(Collected data entries)
--- START ---
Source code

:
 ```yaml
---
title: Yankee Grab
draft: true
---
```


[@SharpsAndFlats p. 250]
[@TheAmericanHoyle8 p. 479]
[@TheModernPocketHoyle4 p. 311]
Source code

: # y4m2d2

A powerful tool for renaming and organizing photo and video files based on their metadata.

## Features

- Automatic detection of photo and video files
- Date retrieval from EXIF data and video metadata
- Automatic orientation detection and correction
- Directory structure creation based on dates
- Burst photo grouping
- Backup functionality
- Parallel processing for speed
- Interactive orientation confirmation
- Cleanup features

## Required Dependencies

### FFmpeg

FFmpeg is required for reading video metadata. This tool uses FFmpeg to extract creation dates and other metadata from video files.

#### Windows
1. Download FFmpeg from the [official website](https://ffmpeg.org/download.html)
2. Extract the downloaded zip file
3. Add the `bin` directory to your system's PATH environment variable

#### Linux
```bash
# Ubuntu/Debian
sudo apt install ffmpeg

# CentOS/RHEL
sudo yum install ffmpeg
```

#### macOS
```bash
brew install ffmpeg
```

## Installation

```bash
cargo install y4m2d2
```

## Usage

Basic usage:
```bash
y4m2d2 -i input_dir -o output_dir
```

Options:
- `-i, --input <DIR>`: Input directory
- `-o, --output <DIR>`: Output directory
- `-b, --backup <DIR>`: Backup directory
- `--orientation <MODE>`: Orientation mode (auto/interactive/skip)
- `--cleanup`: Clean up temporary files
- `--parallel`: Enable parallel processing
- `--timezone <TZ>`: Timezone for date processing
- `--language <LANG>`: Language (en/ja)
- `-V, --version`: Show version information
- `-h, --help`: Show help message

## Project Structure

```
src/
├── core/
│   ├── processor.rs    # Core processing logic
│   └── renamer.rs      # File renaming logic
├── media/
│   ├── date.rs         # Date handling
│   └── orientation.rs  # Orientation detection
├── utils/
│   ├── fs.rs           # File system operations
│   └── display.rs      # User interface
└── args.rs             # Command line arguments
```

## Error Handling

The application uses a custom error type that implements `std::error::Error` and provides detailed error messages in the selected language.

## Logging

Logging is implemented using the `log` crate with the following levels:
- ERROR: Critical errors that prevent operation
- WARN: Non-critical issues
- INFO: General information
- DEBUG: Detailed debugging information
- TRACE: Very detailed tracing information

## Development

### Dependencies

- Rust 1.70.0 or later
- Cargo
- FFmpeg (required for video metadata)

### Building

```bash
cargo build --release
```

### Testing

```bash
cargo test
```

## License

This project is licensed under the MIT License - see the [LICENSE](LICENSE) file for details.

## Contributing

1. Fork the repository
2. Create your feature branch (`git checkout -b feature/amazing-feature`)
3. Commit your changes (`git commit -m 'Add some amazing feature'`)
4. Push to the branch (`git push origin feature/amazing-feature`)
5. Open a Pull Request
--- END ---
Tallying every line that holds the string "Logging", report the total for the records and nothing else.

* [YOUR RESPONSE]
2